#BlackTwitter Is Unapologetic About Using Klarna To Book Their Next Vacation But Can Klarna Be Problematic?
Klarna was trending on Twitter after the public discovered airlines now allow customers to buy flights on a payment plan and it’s fair to say Black Twitter loved the news.
How exactly does it work? Book your stay and pay with Klarna at checkout. The website says “by spreading the cost you can think about upgrading or even staying a bit longer.”
Here are some of the community’s reactions after finding out:
But it’s important for us to note a few things about Klarna.
With ‘buy now pay later’ schemes such as Klarna on the scene, it is becoming easier than ever to buy yourself a whole new wardrobe – or holiday – whenever you feel like it. But how much damage is this actually doing?
Klarna is a Swedish bank that has massively risen in popularity over recent years, especially during the lockdown, and it’s now a payment option at hundreds of online stores.
But it can be an easy way to spiral into debt if not used carefully and the popularity of Klarna amongst some who want instant gratification and don’t control their spending could result in a really bad experience.
We’re not saying don’t use it but it’s important to be mindful.
Four “irresponsible” Instagram posts promoting buy now, pay later service Klarna were banned during the pandemic by the Advertising Standards Authority.
The posts were made by ‘influencers’, who had been paid by Klarna to promote the service and appeared on the social media network in April and May 2020.
They presented buying beauty or clothing items as ways of “lifting” or “boosting” your mood during the UK lockdown, and featured prominent references to Klarna.
The ASA said future ads “must not irresponsibly encourage the use of Klarna’s deferred payment service, particularly by linking it with lifting or boosting mood.”
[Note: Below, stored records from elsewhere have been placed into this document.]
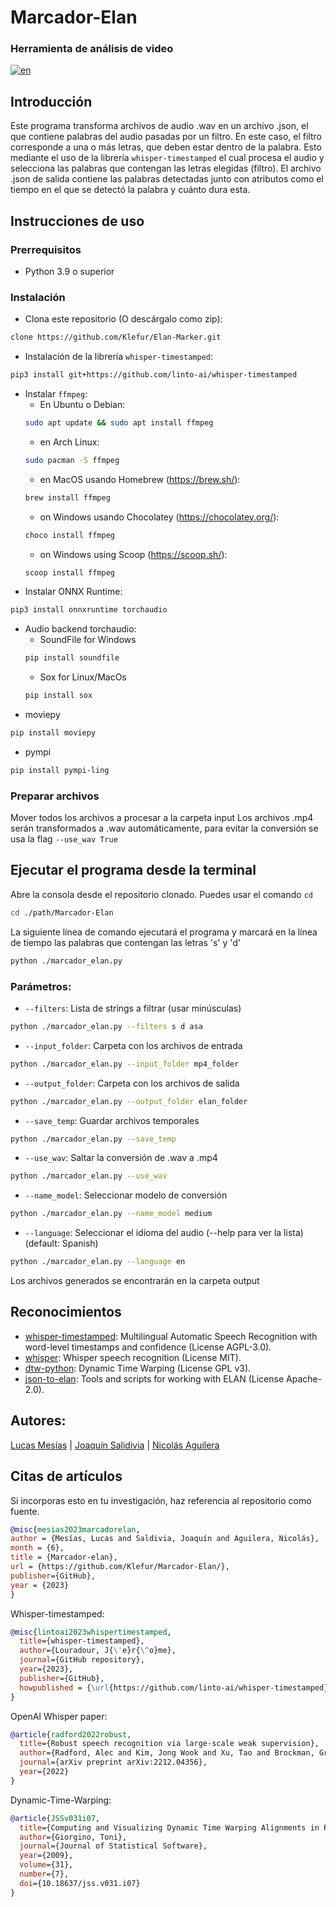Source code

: # Marcador-Elan
### Herramienta de análisis de video
[![en](https://img.shields.io/badge/lang-en-red.svg)](https://github.com/Klefur/Marcador-Elan/blob/main/README.md)

## Introducción
Este programa transforma archivos de audio .wav en un archivo .json, el que contiene palabras del audio pasadas por un filtro. En este caso,
el filtro corresponde a una o más letras, que deben estar dentro de la palabra. Esto mediante el uso de la librería ``whisper-timestamped``
el cual procesa el audio y selecciona las palabras que contengan las letras elegidas (filtro). El archivo .json de salida contiene las
palabras detectadas junto con atributos como el tiempo en el que se detectó la palabra y cuánto dura esta.

## Instrucciones de uso
### Prerrequisitos
* Python 3.9 o superior

### Instalación
* Clona este repositorio (O descárgalo como zip):
```bash
clone https://github.com/Klefur/Elan-Marker.git
```
* Instalación de la librería ``whisper-timestamped``:
```bash
pip3 install git+https://github.com/linto-ai/whisper-timestamped
```
* Instalar ``ffmpeg``:
    * En Ubuntu o Debian:
    ```bash
    sudo apt update && sudo apt install ffmpeg
    ```
    * en Arch Linux:
    ```bash
    sudo pacman -S ffmpeg
    ```
    * en MacOS usando Homebrew (https://brew.sh/):
    ```bash
    brew install ffmpeg
    ```
    * on Windows usando Chocolatey (https://chocolatey.org/):
    ```bash
    choco install ffmpeg
    ```
    * on Windows using Scoop (https://scoop.sh/):
    ```bash
    scoop install ffmpeg
    ```
* Instalar ONNX Runtime:
```bash
pip3 install onnxruntime torchaudio
```
* Audio backend torchaudio:
    * SoundFile for Windows 
    ```bash
    pip install soundfile
    ```
    * Sox for Linux/MacOs
    ```bash
    pip install sox
    ```
* moviepy 
```bash
pip install moviepy
```
* pympi 
```bash
pip install pympi-ling
```

### Preparar archivos
Mover todos los archivos a procesar a la carpeta input
Los archivos .mp4 serán transformados a .wav automáticamente, para evitar la conversión se usa la flag ``--use_wav True``

## Ejecutar el programa desde la terminal
Abre la consola desde el repositorio clonado. Puedes usar el comando `cd`
```bash
cd ./path/Marcador-Elan
```

La siguiente línea de comando ejecutará el programa y marcará en la línea de tiempo las palabras que contengan las letras 's' y 'd'
```bash
python ./marcador_elan.py
```
### Parámetros:
* ``--filters``: Lista de strings a filtrar (usar minúsculas)
```bash
python ./marcador_elan.py --filters s d asa
```
* ``--input_folder``: Carpeta con los archivos de entrada
```bash
python ./marcador_elan.py --input_folder mp4_folder
```
* ``--output_folder``: Carpeta con los archivos de salida
```bash
python ./marcador_elan.py --output_folder elan_folder
```
* ``--save_temp``: Guardar archivos temporales
```bash
python ./marcador_elan.py --save_temp
```
* ``--use_wav``: Saltar la conversión de .wav a .mp4
```bash
python ./marcador_elan.py --use_wav
```
* ``--name_model``: Seleccionar modelo de conversión
```bash
python ./marcador_elan.py --name_model medium
```
* ``--language``: Seleccionar el idioma del audio (--help para ver la lista) (default: Spanish)
```bash
python ./marcador_elan.py --language en
```

Los archivos generados se encontrarán en la carpeta output


## Reconocimientos
* [whisper-timestamped](https://github.com/linto-ai/whisper-timestamped): Multilingual Automatic Speech Recognition with word-level timestamps and confidence (License AGPL-3.0).
* [whisper](https://github.com/openai/whisper): Whisper speech recognition (License MIT).
* [dtw-python](https://pypi.org/project/dtw-python): Dynamic Time Warping (License GPL v3).
* [json-to-elan](https://github.com/CoEDL/elan-helpers): Tools and scripts for working with ELAN (License Apache-2.0).

## Autores: 
[Lucas Mesías](https://github.com/Skyrdow) | [Joaquín Salidivia](https://github.com/Klefur) | [Nicolás Aguilera](https://github.com/Don-Uldaricio)

## Citas de artículos
Si incorporas esto en tu investigación, haz referencia al repositorio como fuente.

```bibtex
@misc{mesias2023marcadorelan,
author = {Mesías, Lucas and Saldivia, Joaquín and Aguilera, Nicolás},
month = {6},
title = {Marcador-elan},
url = {https://github.com/Klefur/Marcador-Elan/},
publisher={GitHub},
year = {2023}
}
```

Whisper-timestamped:

```bibtex
@misc{lintoai2023whispertimestamped,
  title={whisper-timestamped},
  author={Louradour, J{\'e}r{\^o}me},
  journal={GitHub repository},
  year={2023},
  publisher={GitHub},
  howpublished = {\url{https://github.com/linto-ai/whisper-timestamped}}
}
```

OpenAI Whisper paper:

```bibtex
@article{radford2022robust,
  title={Robust speech recognition via large-scale weak supervision},
  author={Radford, Alec and Kim, Jong Wook and Xu, Tao and Brockman, Greg and McLeavey, Christine and Sutskever, Ilya},
  journal={arXiv preprint arXiv:2212.04356},
  year={2022}
}
```

Dynamic-Time-Warping:

```bibtex
@article{JSSv031i07,
  title={Computing and Visualizing Dynamic Time Warping Alignments in R: The dtw Package},
  author={Giorgino, Toni},
  journal={Journal of Statistical Software},
  year={2009},
  volume={31},
  number={7},
  doi={10.18637/jss.v031.i07}
}
```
But there’s one Black influencer who decided to stop working with Klarna altogether.
Oghosa Ovienrioba, known to her followers as @SincerelyOghosa, was thrilled when she got an email to work with Klarna.
Her posts were within advertising guidelines, but a lack of clarity about how the service operates – and the potential drawbacks – ultimately left her with regrets about her decision to work with Klarna.
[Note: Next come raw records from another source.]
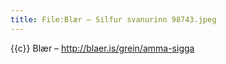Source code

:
 ```yaml
---
title: File:Blær – Silfur svanurinn 98743.jpeg
---
```


{{c}} Blær – http://blaer.is/grein/amma-sigga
“I was really excited to be approached by Klarna. They’re a big brand and they work with a lot of my favorite companies – and so I started working with them last year.
“I’d used Klarna before and I’d always paid back all my purchases on time. But I wasn’t aware of how some people, especially younger people, use Klarna.
“I was asked to create video content for my Instagram Stories about my ‘go-to beauty items’ that I’d been using more in lockdown. These were products that could be purchased using Klarna on beauty websites,” she told BBC3.
“The turnaround for the content was quite fast and once it was done, I spoke to a friend about the opportunity that had come along to work with the brand.
“We had a long conversation and she sent me lots of articles about why Klarna can be problematic as a way to shop.
“I read about how some young shoppers who bought items with Klarna had gone into debt and were struggling to get their credit score back under control. I was horrified at what I learnt and I felt this incredible pang of guilt at what I’d done, and what I’d supported and promoted.
“I knew I had a lot of younger viewers who looked to me for advice and I couldn’t believe my ignorance had meant I’d potentially encouraged them to make bad financial choices.
“Unfortunately by the time I’d found out all the relevant information, it was too late. I’d signed the contract and the content had to be put out.
“My stomach was in knots. I knew, even as I posted, that I couldn’t work with them again.
“I was approached by them again but I told them that I couldn’t work with them and I listed my reasons why.
“Shortly after that, I was paid by Klarna for the work I’d done, and I knew I couldn’t sleep with that money in my possession, it just didn’t feel right. So I decided I’d give the funds to my followers by sending grocery vouchers to followers who’d lost their jobs.